DIRETTORE, REDATTRICE, COLLABORATORE: ECCO LE DIFFERENZE – Insomma si fatica a diventare direttore di una testata, ma non caposervizio. Si registra una situazione di parità al livello d’ingresso, fra i redattori ordinari, e fra i redattori esperti, dove donne e uomini intervistati nel campione di riferimento sono presenti in proporzioni analoghe. Una differenza di genere rilevante riguarda invece i lavoratori para-subordinati, quelli del mondo delle collaborazioni non organiche all’interno di una redazione: le donne sono il 24% contro l’8% dei colleghi uomini.

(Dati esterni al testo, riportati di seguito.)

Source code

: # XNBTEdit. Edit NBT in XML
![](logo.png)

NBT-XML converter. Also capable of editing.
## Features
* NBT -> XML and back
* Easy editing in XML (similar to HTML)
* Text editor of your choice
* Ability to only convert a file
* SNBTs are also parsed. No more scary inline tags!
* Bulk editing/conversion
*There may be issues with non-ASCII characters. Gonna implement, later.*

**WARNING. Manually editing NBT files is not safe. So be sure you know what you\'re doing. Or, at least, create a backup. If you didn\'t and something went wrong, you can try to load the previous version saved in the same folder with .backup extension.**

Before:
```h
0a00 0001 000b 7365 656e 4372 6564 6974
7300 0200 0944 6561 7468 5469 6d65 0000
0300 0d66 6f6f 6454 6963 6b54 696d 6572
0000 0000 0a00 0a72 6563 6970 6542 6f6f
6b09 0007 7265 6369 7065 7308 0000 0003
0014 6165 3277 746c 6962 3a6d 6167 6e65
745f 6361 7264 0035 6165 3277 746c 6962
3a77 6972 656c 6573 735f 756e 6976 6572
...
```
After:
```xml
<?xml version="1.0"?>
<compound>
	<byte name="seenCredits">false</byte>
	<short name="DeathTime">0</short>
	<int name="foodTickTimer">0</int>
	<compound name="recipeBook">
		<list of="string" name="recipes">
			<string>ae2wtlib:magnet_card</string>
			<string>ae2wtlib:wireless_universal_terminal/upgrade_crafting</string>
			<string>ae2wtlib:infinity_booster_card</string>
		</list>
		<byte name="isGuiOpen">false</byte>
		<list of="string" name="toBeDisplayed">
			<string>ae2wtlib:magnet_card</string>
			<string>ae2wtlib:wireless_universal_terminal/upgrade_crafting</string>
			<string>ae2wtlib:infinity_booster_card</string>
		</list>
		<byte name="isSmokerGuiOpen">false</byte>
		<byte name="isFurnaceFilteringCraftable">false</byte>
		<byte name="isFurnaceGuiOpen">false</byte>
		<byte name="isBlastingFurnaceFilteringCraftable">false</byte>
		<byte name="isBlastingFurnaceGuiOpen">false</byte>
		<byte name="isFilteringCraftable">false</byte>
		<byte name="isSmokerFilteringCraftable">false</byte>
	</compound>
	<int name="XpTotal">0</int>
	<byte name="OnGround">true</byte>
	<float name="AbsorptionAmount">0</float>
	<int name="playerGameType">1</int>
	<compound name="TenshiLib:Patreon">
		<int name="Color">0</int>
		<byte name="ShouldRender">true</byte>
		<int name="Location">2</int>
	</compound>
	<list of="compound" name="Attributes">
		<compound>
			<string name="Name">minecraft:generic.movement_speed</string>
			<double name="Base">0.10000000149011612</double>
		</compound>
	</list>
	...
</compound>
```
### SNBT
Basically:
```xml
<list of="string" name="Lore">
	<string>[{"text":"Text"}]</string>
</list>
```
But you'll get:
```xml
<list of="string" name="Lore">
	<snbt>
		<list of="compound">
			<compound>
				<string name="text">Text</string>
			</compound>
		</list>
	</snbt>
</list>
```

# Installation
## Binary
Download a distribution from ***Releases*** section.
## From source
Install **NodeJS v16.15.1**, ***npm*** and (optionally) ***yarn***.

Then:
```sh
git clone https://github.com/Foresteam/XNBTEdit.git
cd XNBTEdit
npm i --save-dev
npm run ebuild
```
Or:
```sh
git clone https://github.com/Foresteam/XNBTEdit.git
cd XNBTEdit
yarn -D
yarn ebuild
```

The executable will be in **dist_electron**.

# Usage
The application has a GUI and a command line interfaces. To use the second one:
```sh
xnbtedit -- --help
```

GAVETTA E STUDI – I dati raccolti sul campione degli intervistati rilevano alcune differenze di genere per l’avvio della professione e per l’ingresso ufficiale. Nella maggior parte dei casi (42%), gli uomini intervistati hanno intrapreso l’attività giornalistica molto giovani, prima dei 20 anni. Le donne, invece, registrano le loro prime esperienze, per lo più, un po’ dopo, nel 48% dei casi in un’età compresa fra i 21 e i 25 anni, probabilmente a causa di studi più elevati. L’ingresso ufficiale nella professione è avvenuta per la maggior parte dei maschi, il 77%, fra i 21 e i 30 anni: nel 46% dei casi fra i 26 e i 30 anni e nel 31% dei casi, prima, fra i 21 e i 25 anni. Raramente prima dei 20 anni (8%), poco anche dopo i 30 anni (15%). Anche per la maggior parte delle donne l’ingresso è avvenuto nelle fasce comprese fra i 20 e i 30 anni: nel 36% dei casi fra i 21 e i 25 anni, nel 28% dei casi fra i 26 e i 30 anni. Nel complesso le donne entrate nella professione in queste fasce di età centrali sono solo il 64%, una percentuale di molto inferiore a quella maschile. Le donne un po’ più dei maschi sono entrate giovanissime: 12% a 20 anni o prima; e in una percentuale più elevata di quella maschile, 24% vs 15%, sono entrate più tardi, dopo i 30 anni.
LE DIFFICOLTA’ COMUNI – Lavoro nero, sotto-pagato o addirittura non pagato, gavetta lunga e onerosa sono i fattori che rientrano nella categoria più rappresentata degli ostacoli, sia iniziali, che durante la carriera nella professione giornalistica e non si registrano differenze tra uomini e  donne. Tra le generazioni, ne risultano esenti solo gli anziani, per il resto i lunghi tempi di attesa, di duro lavoro mal pagato o poco pagato, sono un fenomeno che riguarda sia le giovani generazioni sia gli adulti.